» Your instructions:
Your job is to copy every record exactly.

» Records for this task:
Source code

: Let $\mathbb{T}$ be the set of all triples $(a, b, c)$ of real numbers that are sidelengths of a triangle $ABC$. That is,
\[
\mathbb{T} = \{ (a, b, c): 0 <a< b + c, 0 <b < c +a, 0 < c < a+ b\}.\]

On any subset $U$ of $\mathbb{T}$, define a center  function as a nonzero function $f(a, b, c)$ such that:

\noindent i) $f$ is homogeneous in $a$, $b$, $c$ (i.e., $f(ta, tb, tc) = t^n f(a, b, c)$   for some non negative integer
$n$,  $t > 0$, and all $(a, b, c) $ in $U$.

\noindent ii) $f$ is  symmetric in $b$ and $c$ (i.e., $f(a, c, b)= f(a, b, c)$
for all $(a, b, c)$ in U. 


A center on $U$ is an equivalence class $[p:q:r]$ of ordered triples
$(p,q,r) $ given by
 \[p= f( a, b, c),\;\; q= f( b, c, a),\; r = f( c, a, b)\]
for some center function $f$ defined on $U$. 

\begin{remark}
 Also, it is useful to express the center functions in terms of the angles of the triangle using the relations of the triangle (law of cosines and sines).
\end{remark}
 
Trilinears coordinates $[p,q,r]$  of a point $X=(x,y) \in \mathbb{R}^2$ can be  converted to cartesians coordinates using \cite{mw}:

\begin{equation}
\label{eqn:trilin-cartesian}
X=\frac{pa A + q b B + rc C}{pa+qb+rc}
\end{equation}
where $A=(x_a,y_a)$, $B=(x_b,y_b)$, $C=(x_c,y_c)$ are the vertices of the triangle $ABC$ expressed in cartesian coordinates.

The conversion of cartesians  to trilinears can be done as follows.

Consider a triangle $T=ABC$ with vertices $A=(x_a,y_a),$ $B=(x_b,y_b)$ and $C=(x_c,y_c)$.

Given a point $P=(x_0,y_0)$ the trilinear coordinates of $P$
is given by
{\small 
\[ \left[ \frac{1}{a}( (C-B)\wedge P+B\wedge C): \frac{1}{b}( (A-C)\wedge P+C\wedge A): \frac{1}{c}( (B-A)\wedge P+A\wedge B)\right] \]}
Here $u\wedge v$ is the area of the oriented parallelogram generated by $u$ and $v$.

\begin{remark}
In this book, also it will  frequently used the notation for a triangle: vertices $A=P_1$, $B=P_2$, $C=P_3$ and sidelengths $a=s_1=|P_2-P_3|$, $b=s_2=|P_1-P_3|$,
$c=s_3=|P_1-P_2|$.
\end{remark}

» Output for this task:
Source code

: Let $\mathbb{T}$ be the set of all triples $(a, b, c)$ of real numbers that are sidelengths of a triangle $ABC$. That is,
\[
\mathbb{T} = \{ (a, b, c): 0 <a< b + c, 0 <b < c +a, 0 < c < a+ b\}.\]

On any subset $U$ of $\mathbb{T}$, define a center  function as a nonzero function $f(a, b, c)$ such that:

\noindent i) $f$ is homogeneous in $a$, $b$, $c$ (i.e., $f(ta, tb, tc) = t^n f(a, b, c)$   for some non negative integer
$n$,  $t > 0$, and all $(a, b, c) $ in $U$.

\noindent ii) $f$ is  symmetric in $b$ and $c$ (i.e., $f(a, c, b)= f(a, b, c)$
for all $(a, b, c)$ in U. 


A center on $U$ is an equivalence class $[p:q:r]$ of ordered triples
$(p,q,r) $ given by
 \[p= f( a, b, c),\;\; q= f( b, c, a),\; r = f( c, a, b)\]
for some center function $f$ defined on $U$. 

\begin{remark}
 Also, it is useful to express the center functions in terms of the angles of the triangle using the relations of the triangle (law of cosines and sines).
\end{remark}
 
Trilinears coordinates $[p,q,r]$  of a point $X=(x,y) \in \mathbb{R}^2$ can be  converted to cartesians coordinates using \cite{mw}:

\begin{equation}
\label{eqn:trilin-cartesian}
X=\frac{pa A + q b B + rc C}{pa+qb+rc}
\end{equation}
where $A=(x_a,y_a)$, $B=(x_b,y_b)$, $C=(x_c,y_c)$ are the vertices of the triangle $ABC$ expressed in cartesian coordinates.

The conversion of cartesians  to trilinears can be done as follows.

Consider a triangle $T=ABC$ with vertices $A=(x_a,y_a),$ $B=(x_b,y_b)$ and $C=(x_c,y_c)$.

Given a point $P=(x_0,y_0)$ the trilinear coordinates of $P$
is given by
{\small 
\[ \left[ \frac{1}{a}( (C-B)\wedge P+B\wedge C): \frac{1}{b}( (A-C)\wedge P+C\wedge A): \frac{1}{c}( (B-A)\wedge P+A\wedge B)\right] \]}
Here $u\wedge v$ is the area of the oriented parallelogram generated by $u$ and $v$.

\begin{remark}
In this book, also it will  frequently used the notation for a triangle: vertices $A=P_1$, $B=P_2$, $C=P_3$ and sidelengths $a=s_1=|P_2-P_3|$, $b=s_2=|P_1-P_3|$,
$c=s_3=|P_1-P_2|$.
\end{remark}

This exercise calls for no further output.